Normalement nous n’évoquons dans ce blog que les sujets ayant un rapport avec l’Inde ; mais nous ferons quelques exceptions pour un banquier qui s’exprime parfois sur des sujets
purement bancaire ou financier; le scandale indien de Satyam a peut-être inspiré ces lignes même si ce scandale est différent de ceux qui sont évoqués ici.
Le monde de la finance a été secoué
par deux affaires dont on a abondamment parlé : le trader fou de la Société Générale, Jérôme Kerviel, et le financier américain Bernard Madoff. Le premier sera à l’origine d’une perte de 5
Mds d’euros pour la SG et le second devra expliquer où sont passés quelques 50 Mds de dollars de placements qui lui avaient été confiés, même si on a déjà largement compris ce qui s’était
passé.
Ces deux affaires ont plusieurs
points communs ; des montants considérables en jeu, des agissements qui n’ont pas éveillé l’attention pendant des années, un scandale énorme dans les deux cas, la faillite des autorités de
régulation etc… On aimerait d'ailleurs que nos
juristes créent le concept de crimes économiques, à l'instar des crimes contre l'humanité.
On a parlé de fraude dans les deux
cas et le dictionnaire nous dit qu’une fraude est une tromperie, une action entreprise pour contourner les lois. Et fraude est souvent synonyme d'enrichissement personnel. Mais pour moi, ces
deux scandales sont bien différents des affaires dans lesquels les « coupables » cherchent à détourner à leur profit des sommes considérables.
Dans le premier cas on a beaucoup
écrit sur le passé de ce trader qui était complexé de n’être pas sorti d’une grande école et qui a commencé sa carrière dans les back-offices, loin de la noblesse et du prestige du monde des
traders qu’il finira cependant par rejoindre. J Kerviel voulait sa revanche sociale. Il a du se battre pour gagner cette place et d’un caractère renfermé, il échafaude ses théories, ses
hypothèses ; en effet il veut prouver rapidement qu’il peut gagner de l’argent, et plus que les autres.
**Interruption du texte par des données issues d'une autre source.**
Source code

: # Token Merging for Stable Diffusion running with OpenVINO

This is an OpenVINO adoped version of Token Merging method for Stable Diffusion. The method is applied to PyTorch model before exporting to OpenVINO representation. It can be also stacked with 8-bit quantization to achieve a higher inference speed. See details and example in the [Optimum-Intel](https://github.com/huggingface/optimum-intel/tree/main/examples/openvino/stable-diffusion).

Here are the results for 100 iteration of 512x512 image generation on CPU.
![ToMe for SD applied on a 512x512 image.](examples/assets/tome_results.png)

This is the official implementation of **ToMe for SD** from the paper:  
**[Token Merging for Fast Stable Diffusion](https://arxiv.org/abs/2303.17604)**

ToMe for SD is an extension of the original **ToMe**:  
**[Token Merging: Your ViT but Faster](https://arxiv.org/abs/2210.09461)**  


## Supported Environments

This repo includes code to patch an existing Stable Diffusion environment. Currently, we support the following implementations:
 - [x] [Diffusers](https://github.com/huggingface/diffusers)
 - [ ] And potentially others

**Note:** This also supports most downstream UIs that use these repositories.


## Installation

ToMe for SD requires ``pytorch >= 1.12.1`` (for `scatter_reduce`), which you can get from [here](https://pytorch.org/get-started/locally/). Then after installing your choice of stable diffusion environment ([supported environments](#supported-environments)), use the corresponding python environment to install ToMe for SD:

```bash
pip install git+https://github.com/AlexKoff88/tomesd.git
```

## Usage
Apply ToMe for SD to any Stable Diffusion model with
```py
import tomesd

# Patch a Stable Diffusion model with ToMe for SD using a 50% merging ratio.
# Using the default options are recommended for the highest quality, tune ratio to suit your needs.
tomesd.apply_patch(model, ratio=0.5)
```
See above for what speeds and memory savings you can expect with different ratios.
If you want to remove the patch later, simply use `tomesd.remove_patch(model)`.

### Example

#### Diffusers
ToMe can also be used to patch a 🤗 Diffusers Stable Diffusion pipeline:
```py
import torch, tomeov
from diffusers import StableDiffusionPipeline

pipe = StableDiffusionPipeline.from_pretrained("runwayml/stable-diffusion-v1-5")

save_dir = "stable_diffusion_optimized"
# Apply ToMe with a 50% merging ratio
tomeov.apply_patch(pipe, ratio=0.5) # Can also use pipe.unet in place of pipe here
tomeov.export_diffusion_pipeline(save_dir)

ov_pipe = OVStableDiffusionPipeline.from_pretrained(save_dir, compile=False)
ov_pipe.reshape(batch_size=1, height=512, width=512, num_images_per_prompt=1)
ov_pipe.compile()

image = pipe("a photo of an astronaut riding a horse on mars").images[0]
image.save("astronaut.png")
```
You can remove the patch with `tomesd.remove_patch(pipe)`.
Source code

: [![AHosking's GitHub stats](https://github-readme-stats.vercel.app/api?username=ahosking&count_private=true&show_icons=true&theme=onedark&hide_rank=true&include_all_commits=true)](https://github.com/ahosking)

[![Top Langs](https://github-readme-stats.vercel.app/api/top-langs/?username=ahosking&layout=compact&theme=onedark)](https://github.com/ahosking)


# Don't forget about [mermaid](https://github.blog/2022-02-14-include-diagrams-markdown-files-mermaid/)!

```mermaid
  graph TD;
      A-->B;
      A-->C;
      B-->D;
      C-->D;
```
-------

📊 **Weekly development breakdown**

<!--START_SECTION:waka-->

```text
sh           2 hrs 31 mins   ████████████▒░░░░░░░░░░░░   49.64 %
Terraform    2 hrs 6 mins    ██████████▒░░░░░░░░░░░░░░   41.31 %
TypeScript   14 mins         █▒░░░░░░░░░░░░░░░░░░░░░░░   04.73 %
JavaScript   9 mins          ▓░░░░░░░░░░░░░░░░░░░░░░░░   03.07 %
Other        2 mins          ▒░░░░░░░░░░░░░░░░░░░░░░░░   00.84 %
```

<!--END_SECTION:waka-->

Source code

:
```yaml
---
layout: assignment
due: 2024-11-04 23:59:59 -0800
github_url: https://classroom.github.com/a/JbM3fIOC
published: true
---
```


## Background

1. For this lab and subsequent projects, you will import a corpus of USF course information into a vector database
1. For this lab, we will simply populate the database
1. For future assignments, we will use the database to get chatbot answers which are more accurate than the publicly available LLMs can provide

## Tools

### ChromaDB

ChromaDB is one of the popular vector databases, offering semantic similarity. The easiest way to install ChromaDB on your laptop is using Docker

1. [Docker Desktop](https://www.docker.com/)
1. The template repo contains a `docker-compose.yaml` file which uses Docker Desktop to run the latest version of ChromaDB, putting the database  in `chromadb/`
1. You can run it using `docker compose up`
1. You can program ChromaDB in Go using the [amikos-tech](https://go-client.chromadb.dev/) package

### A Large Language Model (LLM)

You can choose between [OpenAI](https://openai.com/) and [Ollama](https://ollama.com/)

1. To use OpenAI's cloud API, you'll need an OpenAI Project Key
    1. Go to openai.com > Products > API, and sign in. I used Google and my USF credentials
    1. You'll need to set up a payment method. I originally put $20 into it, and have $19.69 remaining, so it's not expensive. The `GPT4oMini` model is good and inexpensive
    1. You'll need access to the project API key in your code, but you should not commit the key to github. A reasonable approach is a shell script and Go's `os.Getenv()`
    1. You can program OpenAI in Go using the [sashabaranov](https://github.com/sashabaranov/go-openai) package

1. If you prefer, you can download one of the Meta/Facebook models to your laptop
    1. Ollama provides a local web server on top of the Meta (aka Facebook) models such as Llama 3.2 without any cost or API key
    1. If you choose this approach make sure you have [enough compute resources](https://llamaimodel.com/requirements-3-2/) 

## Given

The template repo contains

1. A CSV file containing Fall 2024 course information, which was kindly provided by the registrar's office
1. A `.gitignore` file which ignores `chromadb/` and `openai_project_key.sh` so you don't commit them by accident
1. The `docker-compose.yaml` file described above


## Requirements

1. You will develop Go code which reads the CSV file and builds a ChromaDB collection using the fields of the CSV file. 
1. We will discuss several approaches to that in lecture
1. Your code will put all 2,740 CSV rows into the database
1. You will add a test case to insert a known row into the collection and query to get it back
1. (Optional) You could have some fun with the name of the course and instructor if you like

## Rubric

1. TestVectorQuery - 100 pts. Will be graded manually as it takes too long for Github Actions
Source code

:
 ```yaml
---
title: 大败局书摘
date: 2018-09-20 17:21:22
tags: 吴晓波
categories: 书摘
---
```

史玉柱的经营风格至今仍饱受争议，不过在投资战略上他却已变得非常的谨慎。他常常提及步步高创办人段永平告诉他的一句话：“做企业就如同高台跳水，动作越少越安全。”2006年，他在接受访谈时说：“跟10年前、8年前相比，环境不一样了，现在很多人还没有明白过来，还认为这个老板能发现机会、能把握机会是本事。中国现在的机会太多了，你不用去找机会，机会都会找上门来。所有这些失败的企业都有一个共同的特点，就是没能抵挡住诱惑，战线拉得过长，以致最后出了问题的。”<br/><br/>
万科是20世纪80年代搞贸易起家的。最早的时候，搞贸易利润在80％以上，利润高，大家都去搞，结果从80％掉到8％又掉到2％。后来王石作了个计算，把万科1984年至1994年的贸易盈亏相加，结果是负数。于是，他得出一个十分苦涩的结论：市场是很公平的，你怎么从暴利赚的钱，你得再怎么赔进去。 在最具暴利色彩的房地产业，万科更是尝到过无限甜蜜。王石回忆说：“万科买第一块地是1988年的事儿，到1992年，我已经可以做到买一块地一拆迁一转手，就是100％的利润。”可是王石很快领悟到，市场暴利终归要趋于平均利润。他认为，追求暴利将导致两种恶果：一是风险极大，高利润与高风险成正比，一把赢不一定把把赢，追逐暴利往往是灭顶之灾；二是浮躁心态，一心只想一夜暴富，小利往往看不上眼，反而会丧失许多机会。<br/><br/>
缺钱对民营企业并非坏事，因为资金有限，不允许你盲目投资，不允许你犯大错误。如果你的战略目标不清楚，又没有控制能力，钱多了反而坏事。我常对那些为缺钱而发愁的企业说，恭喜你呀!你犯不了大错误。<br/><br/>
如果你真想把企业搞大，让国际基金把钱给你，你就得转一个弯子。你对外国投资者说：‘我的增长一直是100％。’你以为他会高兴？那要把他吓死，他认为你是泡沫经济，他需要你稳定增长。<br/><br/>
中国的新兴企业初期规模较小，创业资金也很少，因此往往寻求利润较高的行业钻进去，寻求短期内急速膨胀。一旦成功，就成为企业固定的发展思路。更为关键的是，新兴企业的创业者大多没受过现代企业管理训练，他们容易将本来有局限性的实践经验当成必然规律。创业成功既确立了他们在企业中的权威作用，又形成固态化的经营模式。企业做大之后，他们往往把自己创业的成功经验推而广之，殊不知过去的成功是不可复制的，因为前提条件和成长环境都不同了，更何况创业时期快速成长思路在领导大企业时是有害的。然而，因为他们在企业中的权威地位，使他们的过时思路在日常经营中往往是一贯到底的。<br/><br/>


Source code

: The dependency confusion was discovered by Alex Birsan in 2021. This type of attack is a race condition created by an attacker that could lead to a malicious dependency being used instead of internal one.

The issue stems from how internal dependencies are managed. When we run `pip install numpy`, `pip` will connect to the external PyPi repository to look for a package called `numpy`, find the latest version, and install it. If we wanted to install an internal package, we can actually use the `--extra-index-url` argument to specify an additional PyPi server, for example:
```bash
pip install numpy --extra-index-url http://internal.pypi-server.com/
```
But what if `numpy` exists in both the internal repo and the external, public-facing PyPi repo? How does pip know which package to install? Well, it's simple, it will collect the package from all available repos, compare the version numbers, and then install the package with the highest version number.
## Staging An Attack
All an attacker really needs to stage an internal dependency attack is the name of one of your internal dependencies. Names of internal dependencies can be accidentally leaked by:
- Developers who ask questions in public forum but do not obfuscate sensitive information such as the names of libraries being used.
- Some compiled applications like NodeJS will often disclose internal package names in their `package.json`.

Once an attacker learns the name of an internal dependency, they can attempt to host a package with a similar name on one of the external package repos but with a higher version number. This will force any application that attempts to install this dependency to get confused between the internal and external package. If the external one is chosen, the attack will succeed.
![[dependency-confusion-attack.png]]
Le pire est que pendant plusieurs mois, ses prévisions, ses hypothèses sont avérées.
Il outrepasse les règles prudentielles pour pouvoir miser plus gros et sait rendre ses transactions invisibles. Si bien que pendant plusieurs mois, on arrive à une situation extraordinaire où il gagne de l’argent avec de vraies transactions, des spéculations certes mais de vraies transactions. Ayant outrepassé les
limites auxquelles il est astreint, il est donc obligé de dissimuler ces opérations et y parvient. Mais le plus étonnant n’est pas qu’il ait su rendre ces opérations invisibles et non
détectables, mais bien qu’il ait réussi à gagner de l’argent. La conséquence en est qu’il devient de plus en plus sûr de sa capacité à prévoir l’avenir (sur les marchés) et prend de plus en plus
de risque ! Jusqu’au moment où le marché évolue de manière différente, voire contraire, à ses prévisions. Désormais il ne dissimule plus des profits (lesquels auront atteint plus d’un
milliard d‘euros en 2007), mais des pertes.
J Kerviel voulait-il
s’enrichir ? Voulait-il virer une somme importante sur un compte au Bahamas, prendre l’avion et quitter le pays ? Je n’en crois rien. Il voulait prouver aux autres qu’il était meilleur,
le meilleur et était prêt à tout pour cela. Voilà l’origine, la cause de cette « fraude ».
L’affaire Madoff est différente mais
tout aussi intéressante.
Voilà un éminent financier, ancien
Président du Nasdaq, qui a créé sa société de gestion d’actifs et qui fait ce que toutes les sociétés de gestion d’actifs font : investir l’argent de tiers dans des placements et
investissements en vue d’assurer un bon rendement à ces investisseurs.
Là encore, le profil de l’homme est
intéressant. Fils d’une famille juive du Queens, B Madoff crée sa première société en 1960 et joue le rôle d’intermédiaire entre acheteurs et vendeurs d’actions. Puis, une fois bien établi et
reconnu, il crée son fonds d’investissement spéculatif.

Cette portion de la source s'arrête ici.